Some private buildings in this area have also chosen to go smoke-free. Some may ask whether this is discriminatory against smokers. The answer is no – because smokers may still live there and they may continue to smoke. They just can’t smoke in the areas delineated in their contract, because their smoking impacts their neighbors’ health.

The ‘firsthand’ risks, which accrue to the smoker, are well known. There is an increased risk of heart attacks and strokes, asthma exacerbations, bronchitis and emphysema, and lung cancer, as well as many other cancers. The most common of these involve the mouth and vocal cords, esophagus, stomach, liver and colon, and the kidneys and urinary bladder.

The risks of SHS include heart disease, strokes and lung cancer. In pregnant women, the chemicals absorbed by the mom are transmitted to the fetus. If the mom smokes, it can lead to an increased risk of low birth weight infants, stillbirths and increased incidence of SIDS (Sudden Infant Death Syndrome) and non-chromosomal birth defects of the bones, limbs and GI tract. The risk is less with SHS but does exist.

Children who are exposed to SHS have an increased incidence of ear infections and asthma. In the first year of life, they have more bronchitis and pneumonia. As high school athletes, they have reduced air flow typical of asthma and have more coughing. Growing evidence suggests that these children have an increased risk of heart disease and stroke, high blood pressure, and lung cancer decades later. Even more importantly, children of smokers are twice as likely to become smokers themselves.

Now, there is research ongoing into ’thirdhand’ smoke. If you walk into a room days after a smoker has lit up, you could probably tell someone had been smoking. There are chemical residues on the floor, walls and furniture, that could potentially be absorbed through the skin, or ingested by a child from the skin. When the heat is turned on, these chemicals can be off-gassed from the walls and potentially inhaled again. Although these chemicals include carcinogens, it is not yet clear what the health implications are. We may be hearing more about this in the future.

So how are we doing with smoking cessation – i.e., the elimination of first, second AND thirdhand smoke exposure? We’re getting there. In the overall U.S. adult population, about 20% are smokers – millions less than in 2000. In Maryland, 16-19% of adults smoke. The MAJORITY of adults who have ever smoked have since quit. Eighty percent of smokers would like to stop, and each attempt has about a 30% success rate initially, but at a year is down to half of that. It’s always worth another try – and another and another.

Quitting is difficult – sometimes even more difficult that quitting heroin or alcohol. Evidently cigarette structure has changed over the years so that nicotine is delivered more quickly and in greater quantities, making the addiction even more powerful. The tobacco industry has spent billions of dollars researching how to maximize dependency.

Stopping smoking is so difficult because of nicotine withdrawal. This includes cravings that usually peak in 3 days and last for weeks, sometimes up to a year.

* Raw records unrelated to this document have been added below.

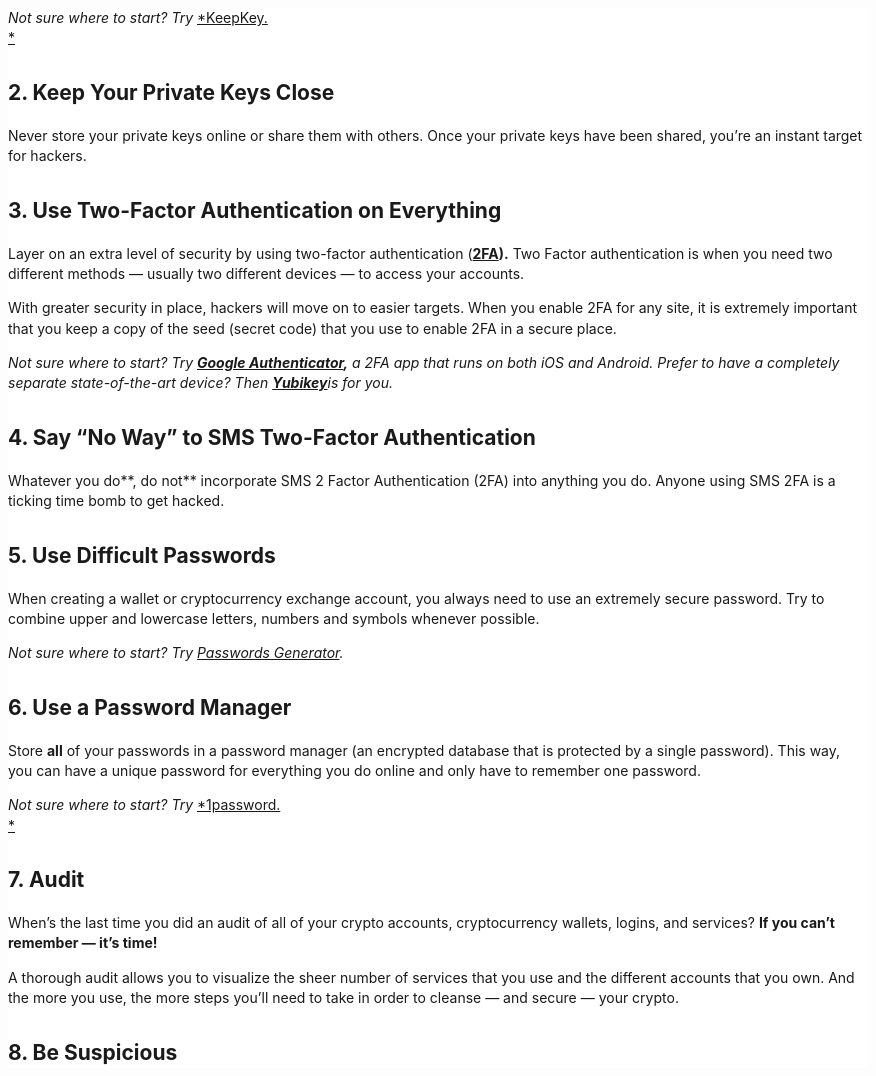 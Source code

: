 *Not sure where to start? Try* [*KeepKey.<br/> *](https://shapeshift.io/keepkey/)

## **2. Keep Your Private Keys Close**

Never store your private keys online or share them with others. Once your private keys have been shared, you’re an instant target for hackers.<br/> 

## **3. Use Two-Factor Authentication on Everything**

Layer on an extra level of security by using two-factor authentication ([**2FA**](https://medium.com/@ShapeShift.io/what-the-eff-is-2fa-57e1798e88dd)**).** Two Factor authentication is when you need two different methods — usually two different devices — to access your accounts.

With greater security in place, hackers will move on to easier targets. When you enable 2FA for any site, it is extremely important that you keep a copy of the seed (secret code) that you use to enable 2FA in a secure place.

*Not sure where to start? Try* [***Google Authenticator***](https://support.google.com/accounts/answer/1066447?hl=en)***,*** *a 2FA app that runs on both iOS and Android. Prefer to have a completely separate state-of-the-art device? Then* [***Yubikey***](https://www.amazon.com/Yubico-Y-158-YubiKey-4/dp/B018Y1Q71M/ref=as_li_ss_tl?ie=UTF8&linkCode=sl1&tag=bensigmancryp-20&linkId=b6146a7cd95df4efc3b0d6a144ea13ab)*is for you.*

## 4. Say “No Way” to SMS Two-Factor Authentication

Whatever you do**, do not** incorporate SMS 2 Factor Authentication (2FA) into anything you do. Anyone using SMS 2FA is a ticking time bomb to get hacked.<br/> 

## **5. Use Difficult Passwords**

When creating a wallet or cryptocurrency exchange account, you always need to use an extremely secure password. Try to combine upper and lowercase letters, numbers and symbols whenever possible.

*Not sure where to start? Try* [*Passwords Generator*](https://passwordsgenerator.net/)*.*

## 6. Use a Password Manager

Store **all** of your passwords in a password manager (an encrypted database that is protected by a single password). This way, you can have a unique password for everything you do online and only have to remember one password.

*Not sure where to start? Try* [*1password.<br/> *](https://1password.com/)

## 7. Audit

When’s the last time you did an audit of all of your crypto accounts, cryptocurrency wallets, logins, and services? **If you can’t remember — it’s time!**

A thorough audit allows you to visualize the sheer number of services that you use and the different accounts that you own. And the more you use, the more steps you’ll need to take in order to cleanse — and secure — your crypto.<br/> 

## **8. Be Suspicious**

Some people say they never get over it. (On the other hand, many smokers become sickened by the smell of smoke as soon as they’ve quit.) In addition, there can be increased appetite and weight gain, depression, irritability, anxiety, decreased concentration and insomnia. Any of these can be a deterrent to quitting.

To help with nicotine withdrawal, there are nicotine replacement products and other medications. The over-the-counter ones include nicotine patches, gum and lozenges. The prescription ones are a nasal inhaler, an equivalent of a plastic cigarette, and oral medications Chantix and Zyban. Many people prefer the cigarette form because it feels familiar and helps overcome cravings.

Helpful programs can be found at www.smokefree.gov and 1-800-QUIT-NOW. If you or someone you know smokes and would like to quit, check out these resources and talk to your doctor. Be supportive if someone is going through withdrawal – it’s not easy but will pay off in the long run. The greatest reduction in illness and death occurs with quitting at an earlier age, but it has been shown that even quitting at age 80 is beneficial. It’s never too late!